§ **EXERCISE GOAL**
Go through the data below and gather each line containing "shift".

§ **LISTED ENTRIES**
# # #
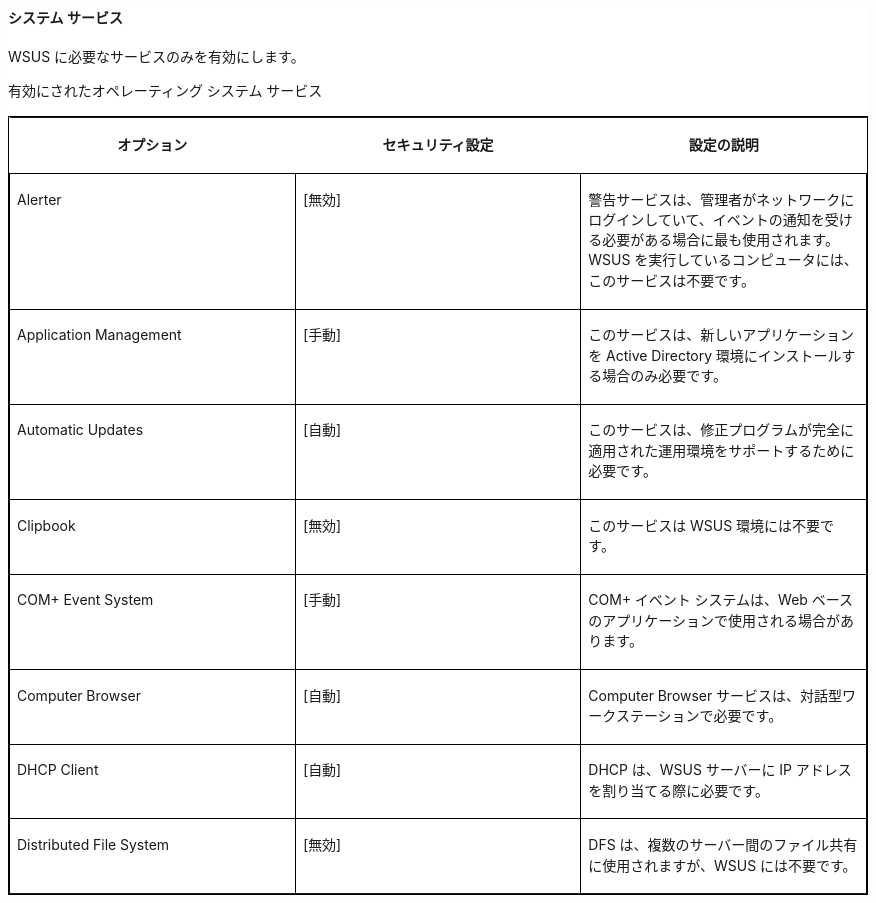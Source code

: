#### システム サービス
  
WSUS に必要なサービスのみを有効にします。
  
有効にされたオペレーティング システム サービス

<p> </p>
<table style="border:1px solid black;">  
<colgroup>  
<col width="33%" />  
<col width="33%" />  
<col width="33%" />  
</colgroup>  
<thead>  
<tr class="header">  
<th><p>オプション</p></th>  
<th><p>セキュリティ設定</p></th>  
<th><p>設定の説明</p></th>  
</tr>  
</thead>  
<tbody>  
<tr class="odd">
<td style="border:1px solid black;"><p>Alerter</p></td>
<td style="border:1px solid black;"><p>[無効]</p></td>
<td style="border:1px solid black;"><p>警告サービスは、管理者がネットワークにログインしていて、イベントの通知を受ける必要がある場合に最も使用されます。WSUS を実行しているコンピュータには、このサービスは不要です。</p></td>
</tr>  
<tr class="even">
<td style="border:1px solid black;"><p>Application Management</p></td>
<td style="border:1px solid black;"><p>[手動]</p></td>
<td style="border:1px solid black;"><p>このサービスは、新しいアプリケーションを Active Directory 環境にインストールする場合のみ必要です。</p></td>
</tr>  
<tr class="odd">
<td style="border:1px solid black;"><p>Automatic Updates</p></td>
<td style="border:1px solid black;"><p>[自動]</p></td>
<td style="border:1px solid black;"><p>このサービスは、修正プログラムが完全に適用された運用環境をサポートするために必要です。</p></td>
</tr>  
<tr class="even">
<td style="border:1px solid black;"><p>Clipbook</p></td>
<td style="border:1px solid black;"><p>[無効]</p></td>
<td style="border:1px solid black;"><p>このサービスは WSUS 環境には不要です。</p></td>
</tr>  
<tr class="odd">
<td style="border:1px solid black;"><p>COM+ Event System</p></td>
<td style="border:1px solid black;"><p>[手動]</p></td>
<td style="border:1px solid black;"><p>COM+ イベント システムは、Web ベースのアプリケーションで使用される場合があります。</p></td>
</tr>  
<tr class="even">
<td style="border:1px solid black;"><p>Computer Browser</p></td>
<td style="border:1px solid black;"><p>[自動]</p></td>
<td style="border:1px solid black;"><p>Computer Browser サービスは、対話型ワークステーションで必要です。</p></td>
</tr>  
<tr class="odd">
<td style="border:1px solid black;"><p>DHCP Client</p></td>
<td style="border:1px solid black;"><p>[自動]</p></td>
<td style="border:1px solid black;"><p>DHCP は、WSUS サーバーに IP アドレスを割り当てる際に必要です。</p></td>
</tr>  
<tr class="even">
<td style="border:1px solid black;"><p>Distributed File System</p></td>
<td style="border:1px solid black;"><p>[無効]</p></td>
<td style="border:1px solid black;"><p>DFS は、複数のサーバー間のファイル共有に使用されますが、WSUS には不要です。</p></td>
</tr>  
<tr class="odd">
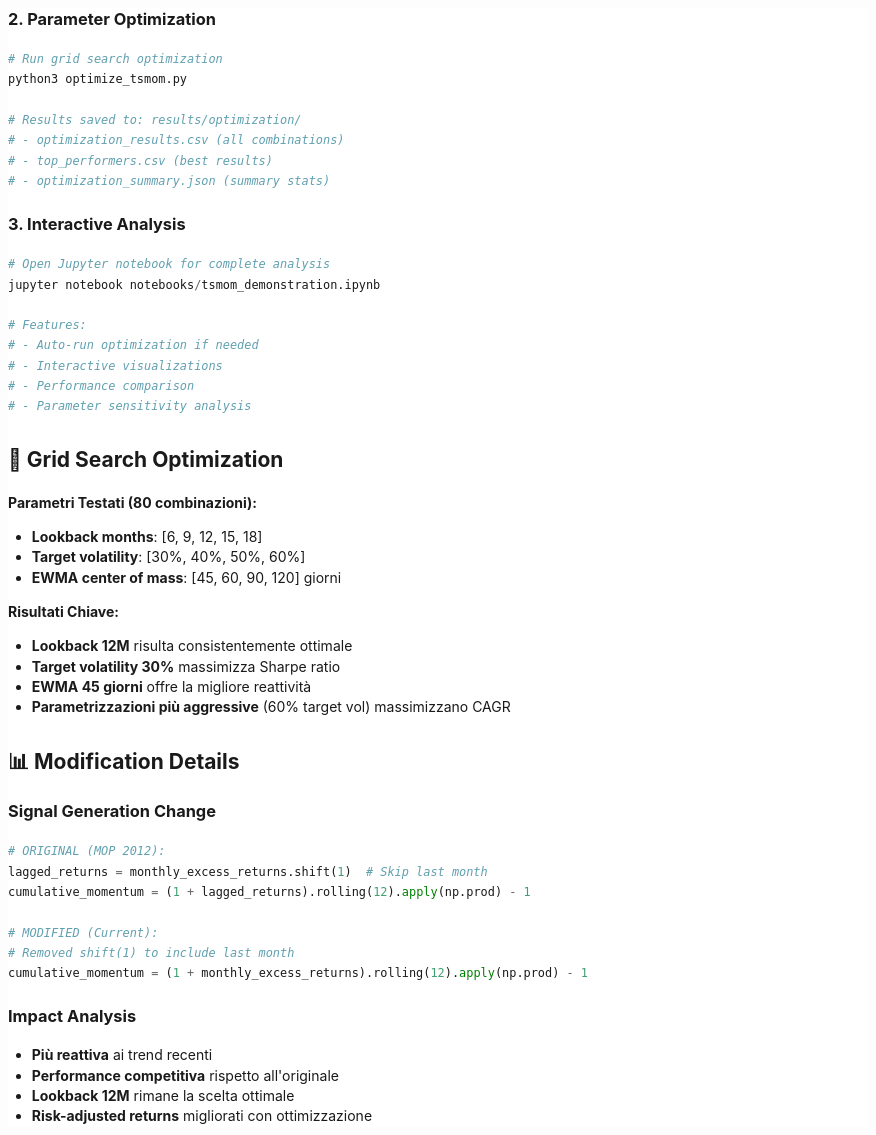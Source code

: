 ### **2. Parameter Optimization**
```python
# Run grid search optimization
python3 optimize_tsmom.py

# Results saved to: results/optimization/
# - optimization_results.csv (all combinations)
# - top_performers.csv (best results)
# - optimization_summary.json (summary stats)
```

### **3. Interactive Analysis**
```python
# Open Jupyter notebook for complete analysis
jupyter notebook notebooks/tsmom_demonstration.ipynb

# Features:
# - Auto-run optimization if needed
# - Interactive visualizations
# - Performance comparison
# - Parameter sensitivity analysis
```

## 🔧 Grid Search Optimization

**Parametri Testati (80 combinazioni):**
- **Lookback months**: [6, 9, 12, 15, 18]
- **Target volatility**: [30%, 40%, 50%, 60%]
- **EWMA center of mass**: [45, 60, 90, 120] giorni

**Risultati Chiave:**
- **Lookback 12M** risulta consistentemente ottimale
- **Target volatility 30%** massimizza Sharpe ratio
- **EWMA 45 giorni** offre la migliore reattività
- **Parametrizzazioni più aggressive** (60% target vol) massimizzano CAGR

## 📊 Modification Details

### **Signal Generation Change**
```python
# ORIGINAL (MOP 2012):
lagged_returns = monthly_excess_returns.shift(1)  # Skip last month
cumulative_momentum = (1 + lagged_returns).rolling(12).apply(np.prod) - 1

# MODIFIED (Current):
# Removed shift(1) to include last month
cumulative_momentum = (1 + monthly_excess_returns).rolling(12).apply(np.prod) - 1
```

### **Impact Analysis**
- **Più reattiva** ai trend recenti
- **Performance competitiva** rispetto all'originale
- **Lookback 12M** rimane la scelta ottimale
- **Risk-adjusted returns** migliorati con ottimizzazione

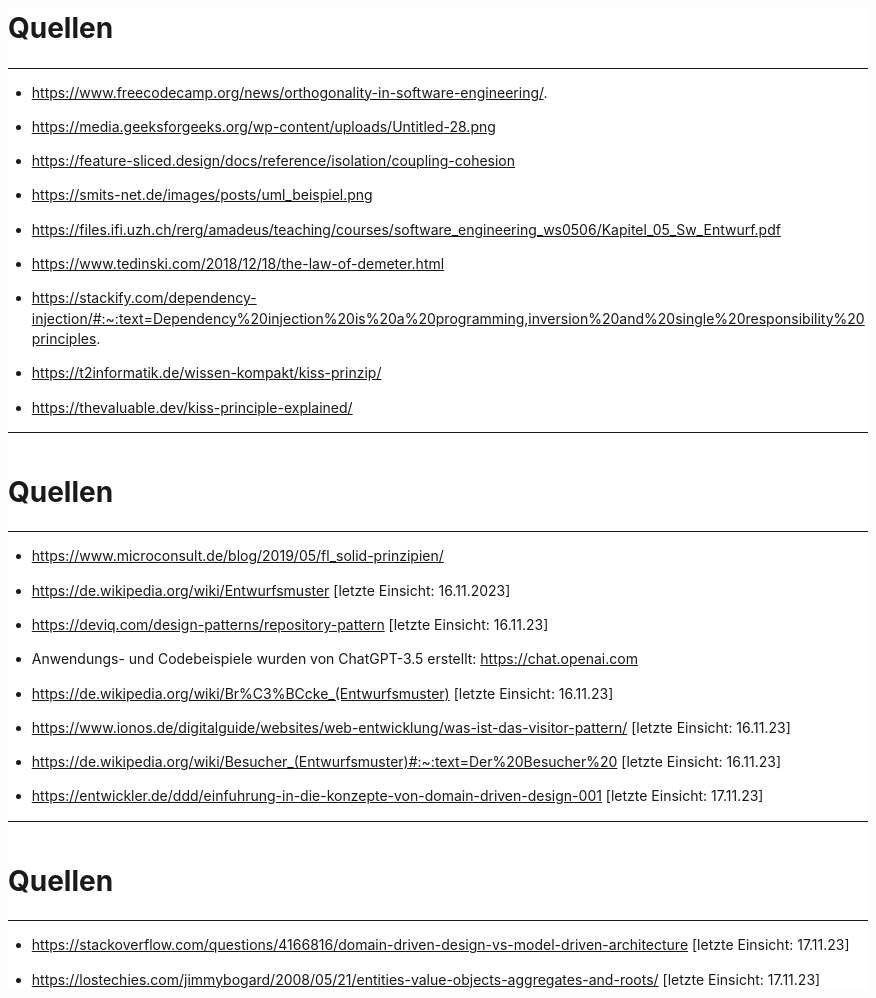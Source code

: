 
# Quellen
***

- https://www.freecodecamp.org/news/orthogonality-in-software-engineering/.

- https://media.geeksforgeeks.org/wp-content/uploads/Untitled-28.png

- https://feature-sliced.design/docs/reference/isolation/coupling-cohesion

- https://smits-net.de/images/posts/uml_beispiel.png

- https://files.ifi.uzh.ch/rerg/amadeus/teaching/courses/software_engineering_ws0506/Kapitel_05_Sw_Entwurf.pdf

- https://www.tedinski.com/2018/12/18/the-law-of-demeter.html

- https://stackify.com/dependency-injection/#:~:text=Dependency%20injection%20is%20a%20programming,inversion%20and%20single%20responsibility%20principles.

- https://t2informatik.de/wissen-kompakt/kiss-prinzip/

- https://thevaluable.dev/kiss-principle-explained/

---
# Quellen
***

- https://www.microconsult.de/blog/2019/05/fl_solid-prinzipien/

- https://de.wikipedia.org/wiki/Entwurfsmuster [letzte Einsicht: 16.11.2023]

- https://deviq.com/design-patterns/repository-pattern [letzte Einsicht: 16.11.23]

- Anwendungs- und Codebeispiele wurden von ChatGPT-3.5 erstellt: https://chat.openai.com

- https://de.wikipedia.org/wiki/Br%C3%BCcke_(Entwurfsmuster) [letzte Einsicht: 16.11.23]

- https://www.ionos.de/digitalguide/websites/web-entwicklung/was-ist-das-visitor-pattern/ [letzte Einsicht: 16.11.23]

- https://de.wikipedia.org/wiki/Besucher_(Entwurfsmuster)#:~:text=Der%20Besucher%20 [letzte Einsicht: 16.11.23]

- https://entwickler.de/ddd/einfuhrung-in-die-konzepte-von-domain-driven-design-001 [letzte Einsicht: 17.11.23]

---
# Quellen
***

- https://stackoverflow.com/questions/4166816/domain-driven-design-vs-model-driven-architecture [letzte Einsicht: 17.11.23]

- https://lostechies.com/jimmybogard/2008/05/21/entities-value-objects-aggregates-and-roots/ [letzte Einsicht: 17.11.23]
# # #
§ **RESPONSE TO THE TASK**
lagged_returns = monthly_excess_returns.shift(1)  # Skip last month
# Removed shift(1) to include last month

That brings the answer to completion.